--- WHAT YOU WILL DO ---
If the records below hold pictures, omit them, and print exactly the lines from the first line through the line containing "[get_next_line](https://github.com/Scelfo42/get_next_line) | 1", inclusive.

• • • • •

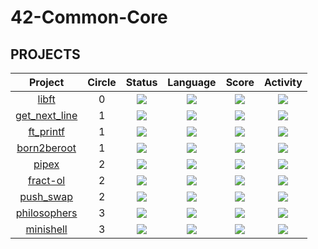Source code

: # 42-Common-Core

## PROJECTS
<div align="center">

| Project | Circle | Status | Language | Score | Activity |
| :---: | :---: | :---: | :---: | :---: | :---: |
| [libft](https://github.com/Scelfo42/libft) | 0 | <img src="https://img.shields.io/badge/done-sucess" /> |<img src="https://img.shields.io/github/languages/top/Scelfo42/libft" /> | <img src="https://img.shields.io/badge/125%20%2F%20100%20%E2%98%85-success" /> | <img src="https://img.shields.io/github/last-commit/Scelfo42/libft" /> |
| [get_next_line](https://github.com/Scelfo42/get_next_line) | 1 | <img src="https://img.shields.io/badge/done-sucess" /> |<img src="https://img.shields.io/github/languages/top/Scelfo42/get_next_line" /> | <img src="https://img.shields.io/badge/125%20%2F%20100%20%E2%98%85-success" /> | <img src="https://img.shields.io/github/last-commit/Scelfo42/get_next_line" /> |
| [ft_printf](https://github.com/Scelfo42/ft_printf) | 1 | <img src="https://img.shields.io/badge/done-sucess" /> | <img src="https://img.shields.io/github/languages/top/Scelfo42/ft_printf" /> | <img src="https://img.shields.io/badge/104%20%2F%20100-success" /> | <img src="https://img.shields.io/github/last-commit/jotavare/ft_printf" /> |
| [born2beroot](https://github.com/Scelfo42/born2beroot) | 1 | <img src="https://img.shields.io/badge/done-sucess" /> | <img src="https://img.shields.io/github/languages/top/Scelfo42/born2beroot" /> | <img src="https://img.shields.io/badge/125%20%2F%20100%20%E2%98%85-success" /> | <img src="https://img.shields.io/github/last-commit/jotavare/born2beroot" /> |
| [pipex](https://github.com/Scelfo42/pipex) | 2 | <img src="https://img.shields.io/badge/done-sucess" /> | <img src="https://img.shields.io/github/languages/top/Scelfo42/pipex" /> | <img src="https://img.shields.io/badge/125%20%2F%20100%20%E2%98%85-success" /> | <img src="https://img.shields.io/github/last-commit/Scelfo42/pipex" /> |
| [fract-ol](https://github.com/Scelfo42/fract-ol) | 2 | <img src="https://img.shields.io/badge/done-sucess" /> | <img src="https://img.shields.io/github/languages/top/Scelfo42/fract-ol" /> | <img src="https://img.shields.io/badge/125%20%2F%20100%20%E2%98%85-success" /> | <img src="https://img.shields.io/github/last-commit/Scelfo42/fract-ol" /> |
| [push_swap](https://github.com/Scelfo42/push_swap) | 2 | <img src="https://img.shields.io/badge/done-sucess" /> | <img src="https://img.shields.io/github/languages/top/Scelfo42/push_swap" /> | <img src="https://img.shields.io/badge/84%20%2F%20100-success" /> | <img src="https://img.shields.io/github/last-commit/Scelfo42/push_swap" /> |
| [philosophers](https://github.com/Scelfo42/philosopher) | 3 | <img src="https://img.shields.io/badge/done-sucess" /> | <img src="https://img.shields.io/github/languages/top/Scelfo42/philosopher" /> | <img src="https://img.shields.io/badge/100%20%2F%20100-sucess" /> | <img src="https://img.shields.io/github/last-commit/Scelfo42/philosophers" /> |
| [minishell](https://github.com/Scelfo42/minishell) | 3 | <img src="https://img.shields.io/badge/registed-yellow" /> | <img src="https://img.shields.io/github/languages/top/Scelfo42/minishell" /> | <img src="https://img.shields.io/badge/0%20%2F%20100-yellow" /> | <img src="https://img.shields.io/github/last-commit/Scelfo42/minishell" /> |
</div>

• • • • •

--- EXERCISE RESPONSE ---
Source code

: # 42-Common-Core

## PROJECTS
<div align="center">

| Project | Circle | Status | Language | Score | Activity |
| :---: | :---: | :---: | :---: | :---: | :---: |
| [libft](https://github.com/Scelfo42/libft) | 0 | <img src="https://img.shields.io/badge/done-sucess" /> |<img src="https://img.shields.io/github/languages/top/Scelfo42/libft" /> | <img src="https://img.shields.io/badge/125%20%2F%20100%20%E2%98%85-success" /> | <img src="https://img.shields.io/github/last-commit/Scelfo42/libft" /> |
| [get_next_line](https://github.com/Scelfo42/get_next_line) | 1 | <img src="https://img.shields.io/badge/done-sucess" /> |<img src="https://img.shields.io/github/languages/top/Scelfo42/get_next_line" /> | <img src="https://img.shields.io/badge/125%20%2F%20100%20%E2%98%85-success" /> | <img src="https://img.shields.io/github/last-commit/Scelfo42/get_next_line" /> |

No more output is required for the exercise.